Due to the nature of its activities, the Group is exposed primarily to the financial risks of changes in foreign currency exchange rates (see (d) below), interest rates (see (e) below) and to the volatility of oil prices mainly due to the obligation to maintain certain level of inventories. The Company, in order to avoid significant fluctuations in the inventories valuation is trying, as a policy, to keep the inventories at the lowest possible levels. Furthermore, any change in the pertaining refinery margin, denominated in USD, affects the Company's gross margin. There has been no change to the Group's exposure to market risks or the manner in which it manages and measures these risks.

24. Management of Financial Risks (continued)

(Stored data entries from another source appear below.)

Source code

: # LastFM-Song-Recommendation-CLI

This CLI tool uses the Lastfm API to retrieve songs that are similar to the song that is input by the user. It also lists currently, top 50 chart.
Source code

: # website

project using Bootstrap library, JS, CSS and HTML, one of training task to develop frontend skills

Considering the conditions in the oil refining and trading sector, as well as the negative economic environment in general, we consider the course of the Group and the Company as satisfactory. Through its recently incorporated Middle East based 100% subsidiary, the Group aims to exploit its endeavours at international level and to further strengthen its already solid exporting orientation. Moreover the instability in the domestic market, in connection with the capital controls, is not expected to create problems to the normal course of business of the Company, which due to its strong exporting orientation generates adequate cash flows to cover the necessary imports of crude oil for the refinery activities. Furthermore crude oil prices are determined in the international markets and are not affected so by any domestic market turbulences.

d. Foreign currency risk

Due to the use of the international Platt's prices in USD for oil purchases/sales, exposures to exchange rate fluctuations may arise for the Company's profit margins. The Company minimises foreign currency risks through physical hedging, mostly by monitoring assets and liabilities in foreign currencies.

e. Interest rate risk

The Group has access to various major domestic and international financial markets and manages to have borrowings with competitive interest rates and terms. Hence, the operating expenses and cash flows from financing activities are not materially affected by interest rate fluctuations.

f. Credit risk

The Group's credit risk is primarily attributable to its trade and other receivables.

The Group's trade receivables are characterized by a high degree of concentration, due to a limited number of customers comprising the clientele of the parent Company. Most of the customers are international well known oil companies. Consequently, the credit risk is limited to a great extent. The Group companies have signed contracts with their clients, based on the course of the international oil prices. In addition the Group, as a policy, obtains letters of guarantee from its clients in order to secure its receivables, which as at 30/09/2015 amounted to Euro 25.4 mil. As far as receivables of the subsidiaries "Avin Oil S.A.", "CORAL A.E.", "CORAL GAS A.E.B.E.Y." and "L.P.C. S.A." are concerned, these are spread in a wide range of customers and consequently there is no material concentration and the credit risk is limited. The Group manages its domestic credit policy in a way to limit accordingly the credit days granted in the local market, in order to minimise any probable domestic credit risk.

g. Liquidity risk

Liquidity risk is managed through the proper combination of cash and cash equivalents and the bank loan facilities granted, when needed. In order to address such risks, the Group's management monitors the balance of cash and cash equivalents and ensures available bank loans facilities in conjunction with the fact that cash and cash equivalents are deposited in well known domestic and foreign banks due also to the very strong exporting orientation of the Company. Moreover the major part of the Group's borrowings is long term borrowings which facilitates liquidity management.

Going Concern

The Group's management considers that the Company and the Group have adequate resources that ensure the smooth continuance of the business of the Company and the Group as a "Going Concern" in the foreseeable future.

25. Events after the Reporting Period

There are no events that could have a material impact on the Group's and Company's financial structure or operations that have occurred since 30/9/2015 up to the date of issue of these financial statements.